*PROBLEM TO SOLVE*:
Take the listing below and output it exactly, with no images.

DATASET RECORDS Start Marker

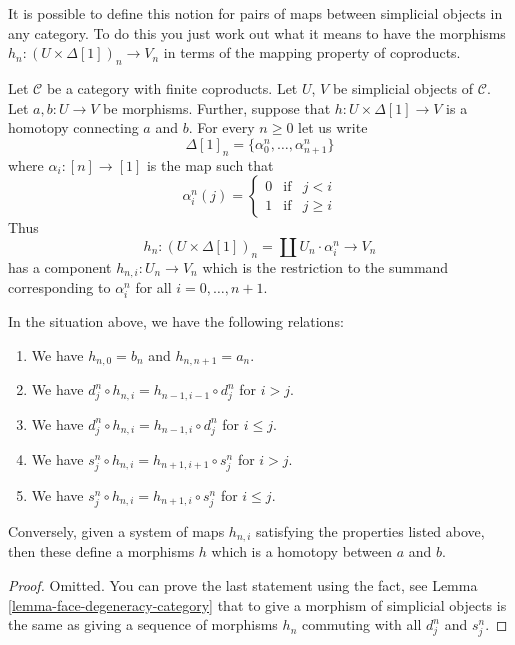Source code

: \noindent
It is possible to define this notion for pairs of
maps between simplicial objects in any category.
To do this you just work out what it means to
have the morphisms $h_n : (U \times \Delta[1])_n \to V_n$
in terms of the mapping property of coproducts.

\medskip\noindent
Let $\mathcal{C}$ be a category with finite coproducts.
Let $U$, $V$ be simplicial objects of $\mathcal{C}$.
Let $a, b : U \to V$ be morphisms. Further, suppose
that $h : U \times \Delta[1] \to V$ is a homotopy
connecting $a$ and $b$. For every $n \geq 0$
let us write
$$
\Delta[1]_n = \{\alpha^n_0, \ldots, \alpha^n_{n + 1}\}
$$
where $\alpha_i : [n] \to [1]$ is the map
such that
$$
\alpha^n_i(j)
=
\left\{
\begin{matrix}
0 & \text{if} & j < i\\
1 & \text{if} & j \geq i
\end{matrix}
\right.
$$
Thus
$$
h_n : (U \times \Delta[1])_n = \coprod U_n \cdot \alpha^n_i
\longrightarrow
V_n
$$
has a component $h_{n, i} : U_n \to V_n$ which is the restriction
to the summand corresponding to $\alpha^n_i$ for all $i = 0, \ldots, n + 1$.

\begin{lemma}
\label{lemma-relations-homotopy}
In the situation above, we have the following relations:
\begin{enumerate}
\item We have $h_{n, 0} = b_n$ and $h_{n, n + 1} = a_n$.
\item We have $d^n_j \circ h_{n, i} = h_{n - 1, i - 1} \circ d^n_j$
for $i > j$.
\item We have $d^n_j \circ h_{n, i} = h_{n - 1, i} \circ d^n_j$
for $i \leq j$.
\item We have $s^n_j \circ h_{n, i} = h_{n + 1, i + 1} \circ s^n_j$
for $i > j$.
\item We have $s^n_j \circ h_{n, i} = h_{n + 1, i} \circ s^n_j$
for $i \leq j$.
\end{enumerate}
Conversely, given a system of maps $h_{n, i}$ satisfying the
properties listed above, then these define a morphisms
$h$ which is a homotopy between $a$ and $b$.
\end{lemma}

\begin{proof}
Omitted. You can prove the last statement using the fact,
see Lemma \ref{lemma-face-degeneracy-category} that
to give a morphism of simplicial objects is the
same as giving a sequence of morphisms $h_n$ commuting
with all $d^n_j$ and $s^n_j$.
\end{proof}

DATASET RECORDS End Marker

*FINAL ANSWER*:
Source code

: \noindent
It is possible to define this notion for pairs of
maps between simplicial objects in any category.
To do this you just work out what it means to
have the morphisms $h_n : (U \times \Delta[1])_n \to V_n$
in terms of the mapping property of coproducts.

\medskip\noindent
Let $\mathcal{C}$ be a category with finite coproducts.
Let $U$, $V$ be simplicial objects of $\mathcal{C}$.
Let $a, b : U \to V$ be morphisms. Further, suppose
that $h : U \times \Delta[1] \to V$ is a homotopy
connecting $a$ and $b$. For every $n \geq 0$
let us write
$$
\Delta[1]_n = \{\alpha^n_0, \ldots, \alpha^n_{n + 1}\}
$$
where $\alpha_i : [n] \to [1]$ is the map
such that
$$
\alpha^n_i(j)
=
\left\{
\begin{matrix}
0 & \text{if} & j < i\\
1 & \text{if} & j \geq i
\end{matrix}
\right.
$$
Thus
$$
h_n : (U \times \Delta[1])_n = \coprod U_n \cdot \alpha^n_i
\longrightarrow
V_n
$$
has a component $h_{n, i} : U_n \to V_n$ which is the restriction
to the summand corresponding to $\alpha^n_i$ for all $i = 0, \ldots, n + 1$.

\begin{lemma}
\label{lemma-relations-homotopy}
In the situation above, we have the following relations:
\begin{enumerate}
\item We have $h_{n, 0} = b_n$ and $h_{n, n + 1} = a_n$.
\item We have $d^n_j \circ h_{n, i} = h_{n - 1, i - 1} \circ d^n_j$
for $i > j$.
\item We have $d^n_j \circ h_{n, i} = h_{n - 1, i} \circ d^n_j$
for $i \leq j$.
\item We have $s^n_j \circ h_{n, i} = h_{n + 1, i + 1} \circ s^n_j$
for $i > j$.
\item We have $s^n_j \circ h_{n, i} = h_{n + 1, i} \circ s^n_j$
for $i \leq j$.
\end{enumerate}
Conversely, given a system of maps $h_{n, i}$ satisfying the
properties listed above, then these define a morphisms
$h$ which is a homotopy between $a$ and $b$.
\end{lemma}

\begin{proof}
Omitted. You can prove the last statement using the fact,
see Lemma \ref{lemma-face-degeneracy-category} that
to give a morphism of simplicial objects is the
same as giving a sequence of morphisms $h_n$ commuting
with all $d^n_j$ and $s^n_j$.
\end{proof}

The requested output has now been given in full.